(Collected data)

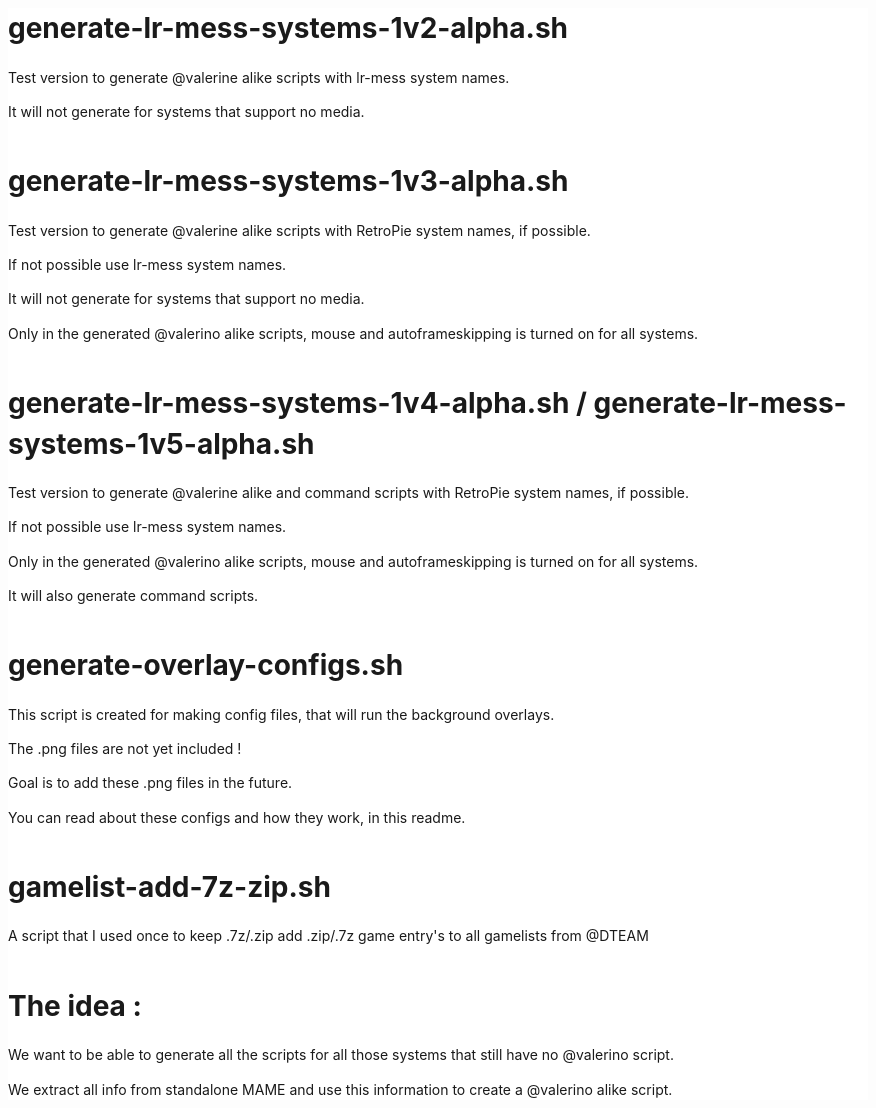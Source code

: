# generate-lr-mess-systems-1v2-alpha.sh

Test version to generate @valerine alike scripts with lr-mess system names.

It will not generate for systems that support no media.


# generate-lr-mess-systems-1v3-alpha.sh

Test version to generate @valerine alike scripts with RetroPie system names, if possible.

If not possible use lr-mess system names.

It will not generate for systems that support no media.

Only in the generated @valerino alike scripts, mouse and autoframeskipping is turned on for all systems.


# generate-lr-mess-systems-1v4-alpha.sh / generate-lr-mess-systems-1v5-alpha.sh

Test version to generate @valerine alike and command scripts with RetroPie system names, if possible.

If not possible use lr-mess system names.

Only in the generated @valerino alike scripts, mouse and autoframeskipping is turned on for all systems.

It will also generate command scripts.


# generate-overlay-configs.sh

This script is created for making config files, that will run the background overlays.

The .png files are not yet included !

Goal is to add these .png files in the future.

You can read about these configs and how they work, in this readme.

# gamelist-add-7z-zip.sh

A script that I used once to keep .7z/.zip add .zip/.7z game entry's to all gamelists from @DTEAM

# The idea :

We want to be able to generate all the scripts for all those systems that still have no @valerino script.

We extract all info from standalone MAME and use this information to create a @valerino alike script.
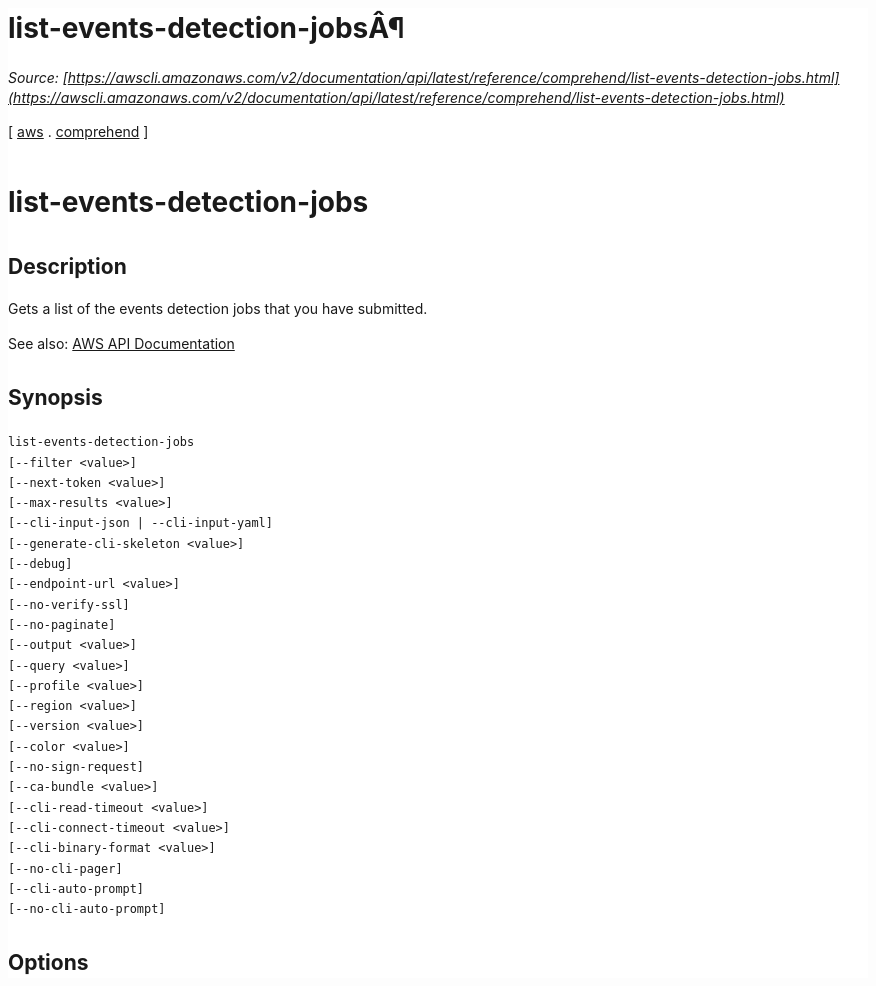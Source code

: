 # list-events-detection-jobsÂ¶

*Source: [https://awscli.amazonaws.com/v2/documentation/api/latest/reference/comprehend/list-events-detection-jobs.html](https://awscli.amazonaws.com/v2/documentation/api/latest/reference/comprehend/list-events-detection-jobs.html)*

[ [aws](https://awscli.amazonaws.com/v2/documentation/api/latest/reference/index.html#cli-aws) . [comprehend](https://awscli.amazonaws.com/v2/documentation/api/latest/reference/comprehend/index.html#cli-aws-comprehend) ]

# list-events-detection-jobs

## Description

Gets a list of the events detection jobs that you have submitted.

See also: [AWS API Documentation](https://docs.aws.amazon.com/goto/WebAPI/comprehend-2017-11-27/ListEventsDetectionJobs)

## Synopsis

```
list-events-detection-jobs
[--filter <value>]
[--next-token <value>]
[--max-results <value>]
[--cli-input-json | --cli-input-yaml]
[--generate-cli-skeleton <value>]
[--debug]
[--endpoint-url <value>]
[--no-verify-ssl]
[--no-paginate]
[--output <value>]
[--query <value>]
[--profile <value>]
[--region <value>]
[--version <value>]
[--color <value>]
[--no-sign-request]
[--ca-bundle <value>]
[--cli-read-timeout <value>]
[--cli-connect-timeout <value>]
[--cli-binary-format <value>]
[--no-cli-pager]
[--cli-auto-prompt]
[--no-cli-auto-prompt]
```

## Options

Your task:
State the number of lines in the preceding entries that include the word "comprehend". Provide nothing else.

Result of the exercise:
3